* [Record extracts]:
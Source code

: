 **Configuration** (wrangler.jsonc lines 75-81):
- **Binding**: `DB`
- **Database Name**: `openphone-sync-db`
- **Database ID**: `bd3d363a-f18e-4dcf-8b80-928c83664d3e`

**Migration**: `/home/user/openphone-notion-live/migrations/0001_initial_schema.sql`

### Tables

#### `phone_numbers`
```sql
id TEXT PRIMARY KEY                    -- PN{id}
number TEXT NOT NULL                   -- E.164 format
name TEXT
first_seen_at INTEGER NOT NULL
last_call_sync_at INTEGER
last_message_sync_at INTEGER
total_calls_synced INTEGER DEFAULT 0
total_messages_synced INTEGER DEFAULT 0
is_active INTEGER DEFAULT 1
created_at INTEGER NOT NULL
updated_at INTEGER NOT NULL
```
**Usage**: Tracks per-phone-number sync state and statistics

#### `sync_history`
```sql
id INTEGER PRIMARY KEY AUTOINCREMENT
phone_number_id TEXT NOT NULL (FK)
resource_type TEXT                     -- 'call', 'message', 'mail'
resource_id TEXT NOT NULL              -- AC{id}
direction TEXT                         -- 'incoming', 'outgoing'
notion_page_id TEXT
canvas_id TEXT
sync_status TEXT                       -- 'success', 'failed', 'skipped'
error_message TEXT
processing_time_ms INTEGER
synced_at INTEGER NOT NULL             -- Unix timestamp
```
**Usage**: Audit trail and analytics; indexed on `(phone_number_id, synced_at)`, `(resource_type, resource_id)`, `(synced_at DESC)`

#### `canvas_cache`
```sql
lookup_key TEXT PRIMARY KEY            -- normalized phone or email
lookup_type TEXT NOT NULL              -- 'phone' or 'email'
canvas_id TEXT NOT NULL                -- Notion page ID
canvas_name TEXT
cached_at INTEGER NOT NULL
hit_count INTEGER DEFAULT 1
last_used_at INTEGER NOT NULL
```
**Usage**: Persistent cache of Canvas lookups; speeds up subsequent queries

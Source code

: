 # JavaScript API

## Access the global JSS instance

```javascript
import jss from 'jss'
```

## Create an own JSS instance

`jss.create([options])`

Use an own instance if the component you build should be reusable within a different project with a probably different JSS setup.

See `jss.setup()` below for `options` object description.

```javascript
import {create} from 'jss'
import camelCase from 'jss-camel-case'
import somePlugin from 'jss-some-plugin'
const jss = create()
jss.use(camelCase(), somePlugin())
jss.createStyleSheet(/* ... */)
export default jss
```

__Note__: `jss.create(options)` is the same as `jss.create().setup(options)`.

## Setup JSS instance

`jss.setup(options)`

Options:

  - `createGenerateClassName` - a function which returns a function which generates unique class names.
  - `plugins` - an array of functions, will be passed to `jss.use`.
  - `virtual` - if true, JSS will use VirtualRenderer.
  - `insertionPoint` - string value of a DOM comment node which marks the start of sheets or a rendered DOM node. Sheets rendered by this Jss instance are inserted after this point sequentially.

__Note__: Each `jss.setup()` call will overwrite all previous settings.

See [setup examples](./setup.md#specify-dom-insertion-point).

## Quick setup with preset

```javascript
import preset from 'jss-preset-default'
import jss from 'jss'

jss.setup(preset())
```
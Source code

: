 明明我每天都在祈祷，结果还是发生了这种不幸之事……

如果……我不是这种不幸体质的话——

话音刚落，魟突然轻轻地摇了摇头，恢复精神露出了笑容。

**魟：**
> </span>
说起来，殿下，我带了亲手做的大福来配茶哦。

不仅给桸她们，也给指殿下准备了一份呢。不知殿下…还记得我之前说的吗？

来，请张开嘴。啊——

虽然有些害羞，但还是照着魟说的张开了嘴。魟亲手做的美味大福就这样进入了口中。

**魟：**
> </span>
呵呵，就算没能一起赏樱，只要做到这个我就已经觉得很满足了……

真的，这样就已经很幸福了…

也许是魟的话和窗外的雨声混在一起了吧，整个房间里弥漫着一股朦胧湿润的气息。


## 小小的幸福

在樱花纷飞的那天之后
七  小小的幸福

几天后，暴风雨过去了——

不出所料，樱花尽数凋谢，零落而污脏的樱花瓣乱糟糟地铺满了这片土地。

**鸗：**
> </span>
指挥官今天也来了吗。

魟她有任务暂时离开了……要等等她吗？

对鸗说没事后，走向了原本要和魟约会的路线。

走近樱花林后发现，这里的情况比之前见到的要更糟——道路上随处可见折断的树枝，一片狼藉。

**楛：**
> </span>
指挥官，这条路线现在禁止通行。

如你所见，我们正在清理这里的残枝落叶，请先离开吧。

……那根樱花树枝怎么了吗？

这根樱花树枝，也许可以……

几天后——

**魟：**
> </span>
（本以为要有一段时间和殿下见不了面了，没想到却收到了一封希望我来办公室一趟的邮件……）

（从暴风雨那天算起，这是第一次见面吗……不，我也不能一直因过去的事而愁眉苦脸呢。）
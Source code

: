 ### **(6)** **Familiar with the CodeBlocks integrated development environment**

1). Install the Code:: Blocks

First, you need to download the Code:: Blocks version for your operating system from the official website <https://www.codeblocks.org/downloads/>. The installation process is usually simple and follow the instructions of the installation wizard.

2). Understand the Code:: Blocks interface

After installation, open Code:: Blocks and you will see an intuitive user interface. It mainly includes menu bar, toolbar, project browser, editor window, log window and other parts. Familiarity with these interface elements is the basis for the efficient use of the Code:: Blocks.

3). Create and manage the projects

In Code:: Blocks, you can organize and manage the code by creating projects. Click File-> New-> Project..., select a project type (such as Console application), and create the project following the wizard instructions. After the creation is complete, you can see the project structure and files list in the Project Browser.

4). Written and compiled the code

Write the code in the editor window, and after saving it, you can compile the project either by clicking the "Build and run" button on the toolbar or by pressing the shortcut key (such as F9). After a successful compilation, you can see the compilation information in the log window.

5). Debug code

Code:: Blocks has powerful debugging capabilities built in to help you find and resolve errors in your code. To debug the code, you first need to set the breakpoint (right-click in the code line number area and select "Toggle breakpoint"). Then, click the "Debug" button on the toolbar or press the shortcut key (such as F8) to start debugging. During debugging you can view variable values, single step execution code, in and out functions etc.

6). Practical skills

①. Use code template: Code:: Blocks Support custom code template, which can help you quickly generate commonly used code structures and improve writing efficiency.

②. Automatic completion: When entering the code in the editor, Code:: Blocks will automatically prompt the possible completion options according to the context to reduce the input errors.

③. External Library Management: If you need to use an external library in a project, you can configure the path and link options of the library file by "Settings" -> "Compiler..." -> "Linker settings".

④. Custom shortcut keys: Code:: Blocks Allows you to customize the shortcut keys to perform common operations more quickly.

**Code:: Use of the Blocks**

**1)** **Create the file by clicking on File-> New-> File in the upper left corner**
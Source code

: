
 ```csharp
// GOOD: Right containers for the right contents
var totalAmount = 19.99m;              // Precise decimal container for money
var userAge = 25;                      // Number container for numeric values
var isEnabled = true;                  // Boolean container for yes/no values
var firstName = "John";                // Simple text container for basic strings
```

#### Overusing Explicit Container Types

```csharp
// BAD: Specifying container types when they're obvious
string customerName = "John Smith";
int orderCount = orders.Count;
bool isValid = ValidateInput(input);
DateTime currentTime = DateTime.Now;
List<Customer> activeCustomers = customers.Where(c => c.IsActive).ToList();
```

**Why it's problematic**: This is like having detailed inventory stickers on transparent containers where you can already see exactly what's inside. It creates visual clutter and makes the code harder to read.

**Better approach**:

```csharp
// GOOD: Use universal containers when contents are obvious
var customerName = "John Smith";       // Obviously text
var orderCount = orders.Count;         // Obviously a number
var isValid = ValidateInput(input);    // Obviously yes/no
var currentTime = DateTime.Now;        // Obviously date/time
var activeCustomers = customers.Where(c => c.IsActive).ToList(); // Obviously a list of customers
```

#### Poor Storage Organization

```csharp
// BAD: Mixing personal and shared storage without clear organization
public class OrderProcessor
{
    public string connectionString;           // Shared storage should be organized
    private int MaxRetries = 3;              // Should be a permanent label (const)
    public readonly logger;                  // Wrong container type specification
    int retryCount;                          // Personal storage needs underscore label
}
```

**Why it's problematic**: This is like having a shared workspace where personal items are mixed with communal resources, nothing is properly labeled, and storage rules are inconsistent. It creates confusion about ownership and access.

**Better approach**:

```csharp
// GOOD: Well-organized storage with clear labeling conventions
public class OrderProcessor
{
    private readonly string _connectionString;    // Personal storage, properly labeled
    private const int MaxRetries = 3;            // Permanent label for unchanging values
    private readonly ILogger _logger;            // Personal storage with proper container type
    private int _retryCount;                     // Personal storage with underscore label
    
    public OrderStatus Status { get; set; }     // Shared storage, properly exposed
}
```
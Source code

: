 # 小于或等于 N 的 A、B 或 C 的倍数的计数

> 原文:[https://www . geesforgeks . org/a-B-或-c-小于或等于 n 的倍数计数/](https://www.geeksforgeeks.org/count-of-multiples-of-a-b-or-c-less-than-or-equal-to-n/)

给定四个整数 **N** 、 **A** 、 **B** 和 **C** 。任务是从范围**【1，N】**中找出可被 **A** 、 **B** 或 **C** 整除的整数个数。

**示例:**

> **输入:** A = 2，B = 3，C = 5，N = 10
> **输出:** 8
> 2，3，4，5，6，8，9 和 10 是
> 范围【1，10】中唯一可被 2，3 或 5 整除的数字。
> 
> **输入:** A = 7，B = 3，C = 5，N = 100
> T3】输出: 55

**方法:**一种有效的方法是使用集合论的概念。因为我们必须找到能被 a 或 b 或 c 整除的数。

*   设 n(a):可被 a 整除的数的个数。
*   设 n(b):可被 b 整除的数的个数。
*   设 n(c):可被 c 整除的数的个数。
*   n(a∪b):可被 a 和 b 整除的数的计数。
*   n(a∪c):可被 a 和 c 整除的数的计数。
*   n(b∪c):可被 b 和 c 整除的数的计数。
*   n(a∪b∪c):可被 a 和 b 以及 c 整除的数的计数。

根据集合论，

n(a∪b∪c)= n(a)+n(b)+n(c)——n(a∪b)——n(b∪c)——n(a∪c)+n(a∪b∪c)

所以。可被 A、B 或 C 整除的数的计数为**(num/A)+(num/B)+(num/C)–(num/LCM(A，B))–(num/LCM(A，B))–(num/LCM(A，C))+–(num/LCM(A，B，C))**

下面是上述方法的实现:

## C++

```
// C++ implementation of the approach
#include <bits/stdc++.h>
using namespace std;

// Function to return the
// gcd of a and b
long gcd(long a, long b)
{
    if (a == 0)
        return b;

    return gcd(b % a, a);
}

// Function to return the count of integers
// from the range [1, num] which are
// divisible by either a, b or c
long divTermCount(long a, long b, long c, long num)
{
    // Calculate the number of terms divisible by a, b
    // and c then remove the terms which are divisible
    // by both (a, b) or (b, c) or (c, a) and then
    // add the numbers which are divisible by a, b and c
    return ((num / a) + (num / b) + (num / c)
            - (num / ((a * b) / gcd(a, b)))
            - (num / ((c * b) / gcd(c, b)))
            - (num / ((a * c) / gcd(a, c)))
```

* [What you should do]:
Every line of the data above that includes "having" should be listed.

* [Result for this exercise]:
**Why it's problematic**: This is like having detailed inventory stickers on transparent containers where you can already see exactly what's inside. It creates visual clutter and makes the code harder to read.
**Why it's problematic**: This is like having a shared workspace where personal items are mixed with communal resources, nothing is properly labeled, and storage rules are inconsistent. It creates confusion about ownership and access.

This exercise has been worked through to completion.